> [Entries supplied]

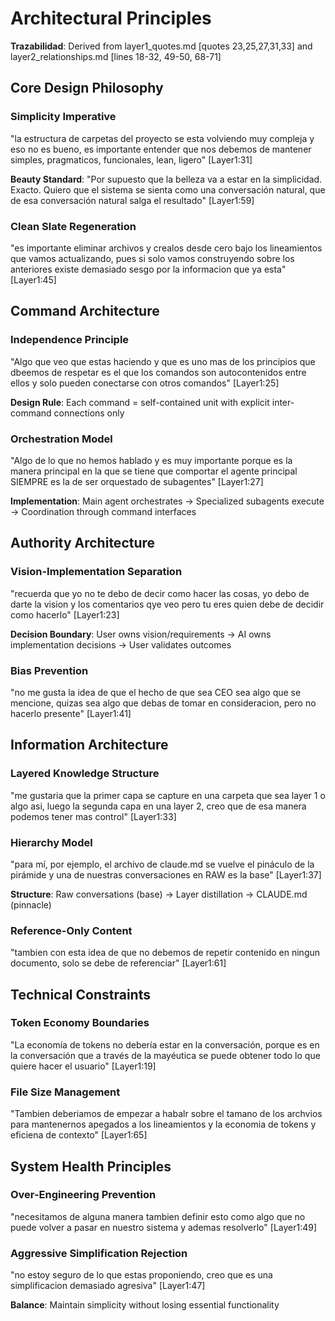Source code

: # Architectural Principles

**Trazabilidad**: Derived from layer1_quotes.md [quotes 23,25,27,31,33] and layer2_relationships.md [lines 18-32, 49-50, 68-71]

## Core Design Philosophy

### Simplicity Imperative
"la estructura de carpetas del proyecto se esta volviendo muy compleja y eso no es bueno, es importante entender que nos debemos de mantener simples, pragmaticos, funcionales, lean, ligero" [Layer1:31]

**Beauty Standard**: "Por supuesto que la belleza va a estar en la simplicidad. Exacto. Quiero que el sistema se sienta como una conversación natural, que de esa conversación natural salga el resultado" [Layer1:59]

### Clean Slate Regeneration
"es importante eliminar archivos y crealos desde cero bajo los lineamientos que vamos actualizando, pues si solo vamos construyendo sobre los anteriores existe demasiado sesgo por la informacion que ya esta" [Layer1:45]

## Command Architecture

### Independence Principle
"Algo que veo que estas haciendo y que es uno mas de los principios que dbeemos de respetar es el que los comandos son autocontenidos entre ellos y solo pueden conectarse con otros comandos" [Layer1:25]

**Design Rule**: Each command = self-contained unit with explicit inter-command connections only

### Orchestration Model
"Algo de lo que no hemos hablado y es muy importante porque es la manera principal en la que se tiene que comportar el agente principal SIEMPRE es la de ser orquestado de subagentes" [Layer1:27]

**Implementation**: Main agent orchestrates → Specialized subagents execute → Coordination through command interfaces

## Authority Architecture

### Vision-Implementation Separation
"recuerda que yo no te debo de decir como hacer las cosas, yo debo de darte la vision y los comentarios qye veo pero tu eres quien debe de decidir como hacerlo" [Layer1:23]

**Decision Boundary**: User owns vision/requirements → AI owns implementation decisions → User validates outcomes

### Bias Prevention
"no me gusta la idea de que el hecho de que sea CEO sea algo que se mencione, quizas sea algo que debas de tomar en consideracion, pero no hacerlo presente" [Layer1:41]

## Information Architecture

### Layered Knowledge Structure
"me gustaria que la primer capa se capture en una carpeta que sea layer 1 o algo asi, luego la segunda capa en una layer 2, creo que de esa manera podemos tener mas control" [Layer1:33]

### Hierarchy Model
"para mí, por ejemplo, el archivo de claude.md se vuelve el pináculo de la pirámide y una de nuestras conversaciones en RAW es la base" [Layer1:37]

**Structure**: Raw conversations (base) → Layer distillation → CLAUDE.md (pinnacle)

### Reference-Only Content
"tambien con esta idea de que no debemos de repetir contenido en ningun documento, solo se debe de referenciar" [Layer1:61]

## Technical Constraints

### Token Economy Boundaries
"La economía de tokens no debería estar en la conversación, porque es en la conversación que a través de la mayéutica se puede obtener todo lo que quiere hacer el usuario" [Layer1:19]

### File Size Management
"Tambien deberiamos de empezar a habalr sobre el tamano de los archvios para mantenernos apegados a los lineamientos y la economia de tokens y eficiena de contexto" [Layer1:65]

## System Health Principles

### Over-Engineering Prevention
"necesitamos de alguna manera tambien definir esto como algo que no puede volver a pasar en nuestro sistema y ademas resolverlo" [Layer1:49]

### Aggressive Simplification Rejection
"no estoy seguro de lo que estas proponiendo, creo que es una simplificacion demasiado agresiva" [Layer1:47]

**Balance**: Maintain simplicity without losing essential functionality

> [What you are asked to do] Restate each line of the material word for word, skipping any picture.

> [Exercise response]
Source code

: # Architectural Principles

**Trazabilidad**: Derived from layer1_quotes.md [quotes 23,25,27,31,33] and layer2_relationships.md [lines 18-32, 49-50, 68-71]

## Core Design Philosophy

### Simplicity Imperative
"la estructura de carpetas del proyecto se esta volviendo muy compleja y eso no es bueno, es importante entender que nos debemos de mantener simples, pragmaticos, funcionales, lean, ligero" [Layer1:31]

**Beauty Standard**: "Por supuesto que la belleza va a estar en la simplicidad. Exacto. Quiero que el sistema se sienta como una conversación natural, que de esa conversación natural salga el resultado" [Layer1:59]

### Clean Slate Regeneration
"es importante eliminar archivos y crealos desde cero bajo los lineamientos que vamos actualizando, pues si solo vamos construyendo sobre los anteriores existe demasiado sesgo por la informacion que ya esta" [Layer1:45]

## Command Architecture

### Independence Principle
"Algo que veo que estas haciendo y que es uno mas de los principios que dbeemos de respetar es el que los comandos son autocontenidos entre ellos y solo pueden conectarse con otros comandos" [Layer1:25]

**Design Rule**: Each command = self-contained unit with explicit inter-command connections only

### Orchestration Model
"Algo de lo que no hemos hablado y es muy importante porque es la manera principal en la que se tiene que comportar el agente principal SIEMPRE es la de ser orquestado de subagentes" [Layer1:27]

**Implementation**: Main agent orchestrates → Specialized subagents execute → Coordination through command interfaces

## Authority Architecture

### Vision-Implementation Separation
"recuerda que yo no te debo de decir como hacer las cosas, yo debo de darte la vision y los comentarios qye veo pero tu eres quien debe de decidir como hacerlo" [Layer1:23]

**Decision Boundary**: User owns vision/requirements → AI owns implementation decisions → User validates outcomes

### Bias Prevention
"no me gusta la idea de que el hecho de que sea CEO sea algo que se mencione, quizas sea algo que debas de tomar en consideracion, pero no hacerlo presente" [Layer1:41]

## Information Architecture

### Layered Knowledge Structure
"me gustaria que la primer capa se capture en una carpeta que sea layer 1 o algo asi, luego la segunda capa en una layer 2, creo que de esa manera podemos tener mas control" [Layer1:33]

### Hierarchy Model
"para mí, por ejemplo, el archivo de claude.md se vuelve el pináculo de la pirámide y una de nuestras conversaciones en RAW es la base" [Layer1:37]

**Structure**: Raw conversations (base) → Layer distillation → CLAUDE.md (pinnacle)

### Reference-Only Content
"tambien con esta idea de que no debemos de repetir contenido en ningun documento, solo se debe de referenciar" [Layer1:61]

## Technical Constraints

### Token Economy Boundaries
"La economía de tokens no debería estar en la conversación, porque es en la conversación que a través de la mayéutica se puede obtener todo lo que quiere hacer el usuario" [Layer1:19]

### File Size Management
"Tambien deberiamos de empezar a habalr sobre el tamano de los archvios para mantenernos apegados a los lineamientos y la economia de tokens y eficiena de contexto" [Layer1:65]

## System Health Principles

### Over-Engineering Prevention
"necesitamos de alguna manera tambien definir esto como algo que no puede volver a pasar en nuestro sistema y ademas resolverlo" [Layer1:49]

### Aggressive Simplification Rejection
"no estoy seguro de lo que estas proponiendo, creo que es una simplificacion demasiado agresiva" [Layer1:47]

**Balance**: Maintain simplicity without losing essential functionality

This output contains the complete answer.